As an exercise, transcribe the data below in full and exactly, omitting pictures.

---------- Records to use

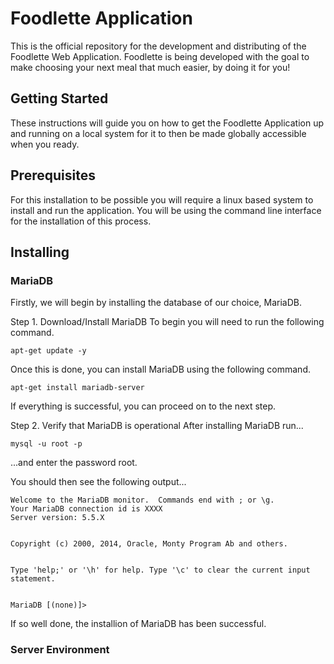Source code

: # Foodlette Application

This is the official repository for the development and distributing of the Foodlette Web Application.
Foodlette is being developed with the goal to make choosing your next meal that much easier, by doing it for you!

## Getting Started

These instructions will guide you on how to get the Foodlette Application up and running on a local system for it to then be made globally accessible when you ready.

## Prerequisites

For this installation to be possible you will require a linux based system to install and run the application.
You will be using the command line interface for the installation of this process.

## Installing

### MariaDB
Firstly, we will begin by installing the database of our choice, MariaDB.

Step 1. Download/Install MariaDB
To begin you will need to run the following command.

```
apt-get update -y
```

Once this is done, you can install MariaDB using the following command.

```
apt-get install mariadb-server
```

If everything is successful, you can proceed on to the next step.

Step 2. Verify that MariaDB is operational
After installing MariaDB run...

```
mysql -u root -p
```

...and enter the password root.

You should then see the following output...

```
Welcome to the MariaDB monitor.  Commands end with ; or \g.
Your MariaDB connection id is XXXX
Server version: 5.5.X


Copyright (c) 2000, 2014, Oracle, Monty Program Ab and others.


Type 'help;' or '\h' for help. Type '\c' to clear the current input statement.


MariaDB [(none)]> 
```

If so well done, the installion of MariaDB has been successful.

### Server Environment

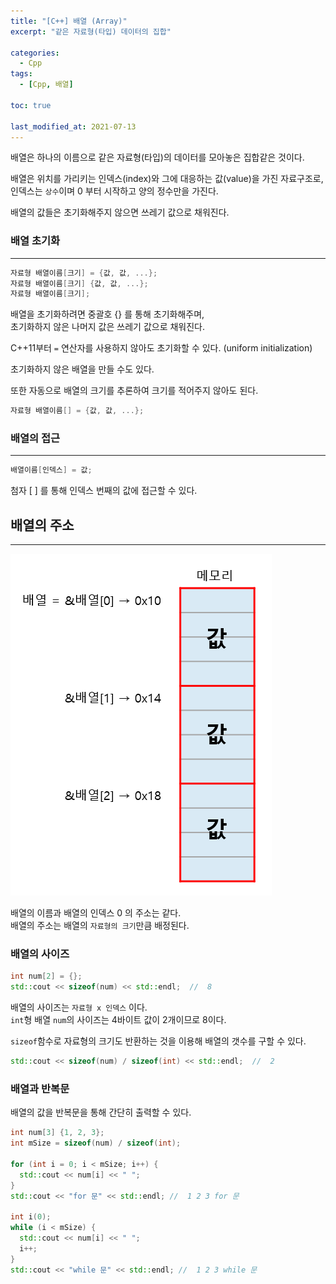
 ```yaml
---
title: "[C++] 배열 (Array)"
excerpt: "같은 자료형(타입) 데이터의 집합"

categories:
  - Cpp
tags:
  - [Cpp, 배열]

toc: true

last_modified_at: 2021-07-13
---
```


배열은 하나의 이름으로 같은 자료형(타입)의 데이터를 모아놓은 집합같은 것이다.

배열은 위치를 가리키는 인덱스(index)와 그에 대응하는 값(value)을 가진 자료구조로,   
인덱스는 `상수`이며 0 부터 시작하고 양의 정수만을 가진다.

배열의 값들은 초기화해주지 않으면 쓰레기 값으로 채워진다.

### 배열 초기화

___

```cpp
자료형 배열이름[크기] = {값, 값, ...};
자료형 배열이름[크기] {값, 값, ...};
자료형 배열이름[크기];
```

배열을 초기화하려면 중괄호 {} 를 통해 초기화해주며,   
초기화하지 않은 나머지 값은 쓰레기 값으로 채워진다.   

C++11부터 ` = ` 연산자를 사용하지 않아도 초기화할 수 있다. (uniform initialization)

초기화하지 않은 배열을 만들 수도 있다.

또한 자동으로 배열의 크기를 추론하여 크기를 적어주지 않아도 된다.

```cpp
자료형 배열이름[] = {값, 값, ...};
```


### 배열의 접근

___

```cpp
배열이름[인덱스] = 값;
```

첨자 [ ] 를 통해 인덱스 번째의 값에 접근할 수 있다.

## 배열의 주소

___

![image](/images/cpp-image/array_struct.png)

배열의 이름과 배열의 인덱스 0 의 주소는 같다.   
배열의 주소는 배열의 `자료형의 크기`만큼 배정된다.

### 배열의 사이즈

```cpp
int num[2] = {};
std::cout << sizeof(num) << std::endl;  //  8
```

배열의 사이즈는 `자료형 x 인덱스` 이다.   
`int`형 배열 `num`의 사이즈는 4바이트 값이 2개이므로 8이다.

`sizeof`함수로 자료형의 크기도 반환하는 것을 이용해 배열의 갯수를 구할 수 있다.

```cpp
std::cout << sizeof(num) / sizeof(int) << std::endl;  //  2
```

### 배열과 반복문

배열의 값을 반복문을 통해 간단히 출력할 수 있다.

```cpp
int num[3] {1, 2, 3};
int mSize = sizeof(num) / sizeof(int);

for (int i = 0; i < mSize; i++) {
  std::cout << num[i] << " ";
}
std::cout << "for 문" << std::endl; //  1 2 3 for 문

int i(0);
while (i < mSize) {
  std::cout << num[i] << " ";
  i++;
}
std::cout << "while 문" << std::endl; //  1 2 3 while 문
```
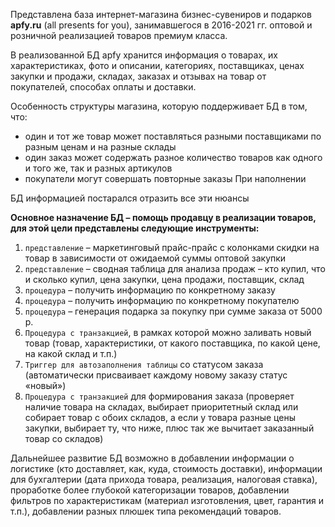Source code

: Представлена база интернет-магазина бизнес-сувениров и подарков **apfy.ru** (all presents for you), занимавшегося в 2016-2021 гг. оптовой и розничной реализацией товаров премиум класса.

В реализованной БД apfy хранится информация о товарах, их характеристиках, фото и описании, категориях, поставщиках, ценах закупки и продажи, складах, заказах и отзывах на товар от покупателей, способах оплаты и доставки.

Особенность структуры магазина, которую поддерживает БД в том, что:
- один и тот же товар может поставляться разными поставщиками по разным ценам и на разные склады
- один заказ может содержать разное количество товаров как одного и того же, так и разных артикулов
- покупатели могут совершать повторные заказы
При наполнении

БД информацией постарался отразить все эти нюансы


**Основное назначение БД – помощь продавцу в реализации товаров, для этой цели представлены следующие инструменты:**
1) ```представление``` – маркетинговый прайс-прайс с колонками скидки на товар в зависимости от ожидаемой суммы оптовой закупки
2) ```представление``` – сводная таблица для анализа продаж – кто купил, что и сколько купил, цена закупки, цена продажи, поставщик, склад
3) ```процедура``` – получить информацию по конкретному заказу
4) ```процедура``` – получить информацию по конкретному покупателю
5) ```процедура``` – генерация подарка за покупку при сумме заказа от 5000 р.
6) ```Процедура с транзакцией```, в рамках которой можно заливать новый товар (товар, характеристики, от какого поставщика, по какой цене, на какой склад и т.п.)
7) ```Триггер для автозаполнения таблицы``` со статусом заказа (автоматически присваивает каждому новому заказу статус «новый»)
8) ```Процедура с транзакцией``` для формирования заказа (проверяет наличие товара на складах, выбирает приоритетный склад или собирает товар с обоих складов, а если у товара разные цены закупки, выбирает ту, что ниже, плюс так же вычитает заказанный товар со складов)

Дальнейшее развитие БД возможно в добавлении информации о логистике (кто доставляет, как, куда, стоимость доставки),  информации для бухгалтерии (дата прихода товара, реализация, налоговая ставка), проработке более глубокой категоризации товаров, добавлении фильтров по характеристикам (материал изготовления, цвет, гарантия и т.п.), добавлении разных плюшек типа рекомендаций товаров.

--------------------

Result of this exercise:
Source code

: # Foodlette Application

This is the official repository for the development and distributing of the Foodlette Web Application.
Foodlette is being developed with the goal to make choosing your next meal that much easier, by doing it for you!

## Getting Started

These instructions will guide you on how to get the Foodlette Application up and running on a local system for it to then be made globally accessible when you ready.

## Prerequisites

For this installation to be possible you will require a linux based system to install and run the application.
You will be using the command line interface for the installation of this process.

## Installing

### MariaDB
Firstly, we will begin by installing the database of our choice, MariaDB.

Step 1. Download/Install MariaDB
To begin you will need to run the following command.

```
apt-get update -y
```

Once this is done, you can install MariaDB using the following command.

```
apt-get install mariadb-server
```

If everything is successful, you can proceed on to the next step.

Step 2. Verify that MariaDB is operational
After installing MariaDB run...

```
mysql -u root -p
```

...and enter the password root.

You should then see the following output...

```
Welcome to the MariaDB monitor.  Commands end with ; or \g.
Your MariaDB connection id is XXXX
Server version: 5.5.X


Copyright (c) 2000, 2014, Oracle, Monty Program Ab and others.


Type 'help;' or '\h' for help. Type '\c' to clear the current input statement.


MariaDB [(none)]> 
```

If so well done, the installion of MariaDB has been successful.

### Server Environment

 ```yaml
---
title: "[C++] 배열 (Array)"
excerpt: "같은 자료형(타입) 데이터의 집합"

categories:
  - Cpp
tags:
  - [Cpp, 배열]

toc: true

last_modified_at: 2021-07-13
---
```


배열은 하나의 이름으로 같은 자료형(타입)의 데이터를 모아놓은 집합같은 것이다.

배열은 위치를 가리키는 인덱스(index)와 그에 대응하는 값(value)을 가진 자료구조로,   
인덱스는 `상수`이며 0 부터 시작하고 양의 정수만을 가진다.

배열의 값들은 초기화해주지 않으면 쓰레기 값으로 채워진다.

### 배열 초기화

___

```cpp
자료형 배열이름[크기] = {값, 값, ...};
자료형 배열이름[크기] {값, 값, ...};
자료형 배열이름[크기];
```

배열을 초기화하려면 중괄호 {} 를 통해 초기화해주며,   
초기화하지 않은 나머지 값은 쓰레기 값으로 채워진다.   

C++11부터 ` = ` 연산자를 사용하지 않아도 초기화할 수 있다. (uniform initialization)

초기화하지 않은 배열을 만들 수도 있다.

또한 자동으로 배열의 크기를 추론하여 크기를 적어주지 않아도 된다.

```cpp
자료형 배열이름[] = {값, 값, ...};
```


### 배열의 접근

___

```cpp
배열이름[인덱스] = 값;
```

첨자 [ ] 를 통해 인덱스 번째의 값에 접근할 수 있다.

## 배열의 주소

___

![image](/images/cpp-image/array_struct.png)

배열의 이름과 배열의 인덱스 0 의 주소는 같다.   
배열의 주소는 배열의 `자료형의 크기`만큼 배정된다.

### 배열의 사이즈

```cpp
int num[2] = {};
std::cout << sizeof(num) << std::endl;  //  8
```

배열의 사이즈는 `자료형 x 인덱스` 이다.   
`int`형 배열 `num`의 사이즈는 4바이트 값이 2개이므로 8이다.

`sizeof`함수로 자료형의 크기도 반환하는 것을 이용해 배열의 갯수를 구할 수 있다.

```cpp
std::cout << sizeof(num) / sizeof(int) << std::endl;  //  2
```

### 배열과 반복문

배열의 값을 반복문을 통해 간단히 출력할 수 있다.

```cpp
int num[3] {1, 2, 3};
int mSize = sizeof(num) / sizeof(int);

for (int i = 0; i < mSize; i++) {
  std::cout << num[i] << " ";
}
std::cout << "for 문" << std::endl; //  1 2 3 for 문

int i(0);
while (i < mSize) {
  std::cout << num[i] << " ";
  i++;
}
std::cout << "while 문" << std::endl; //  1 2 3 while 문
```
Source code

: Представлена база интернет-магазина бизнес-сувениров и подарков **apfy.ru** (all presents for you), занимавшегося в 2016-2021 гг. оптовой и розничной реализацией товаров премиум класса.

В реализованной БД apfy хранится информация о товарах, их характеристиках, фото и описании, категориях, поставщиках, ценах закупки и продажи, складах, заказах и отзывах на товар от покупателей, способах оплаты и доставки.

Особенность структуры магазина, которую поддерживает БД в том, что:
- один и тот же товар может поставляться разными поставщиками по разным ценам и на разные склады
- один заказ может содержать разное количество товаров как одного и того же, так и разных артикулов
- покупатели могут совершать повторные заказы
При наполнении

БД информацией постарался отразить все эти нюансы


**Основное назначение БД – помощь продавцу в реализации товаров, для этой цели представлены следующие инструменты:**
1) ```представление``` – маркетинговый прайс-прайс с колонками скидки на товар в зависимости от ожидаемой суммы оптовой закупки
2) ```представление``` – сводная таблица для анализа продаж – кто купил, что и сколько купил, цена закупки, цена продажи, поставщик, склад
3) ```процедура``` – получить информацию по конкретному заказу
4) ```процедура``` – получить информацию по конкретному покупателю
5) ```процедура``` – генерация подарка за покупку при сумме заказа от 5000 р.
6) ```Процедура с транзакцией```, в рамках которой можно заливать новый товар (товар, характеристики, от какого поставщика, по какой цене, на какой склад и т.п.)
7) ```Триггер для автозаполнения таблицы``` со статусом заказа (автоматически присваивает каждому новому заказу статус «новый»)
8) ```Процедура с транзакцией``` для формирования заказа (проверяет наличие товара на складах, выбирает приоритетный склад или собирает товар с обоих складов, а если у товара разные цены закупки, выбирает ту, что ниже, плюс так же вычитает заказанный товар со складов)

Дальнейшее развитие БД возможно в добавлении информации о логистике (кто доставляет, как, куда, стоимость доставки),  информации для бухгалтерии (дата прихода товара, реализация, налоговая ставка), проработке более глубокой категоризации товаров, добавлении фильтров по характеристикам (материал изготовления, цвет, гарантия и т.п.), добавлении разных плюшек типа рекомендаций товаров.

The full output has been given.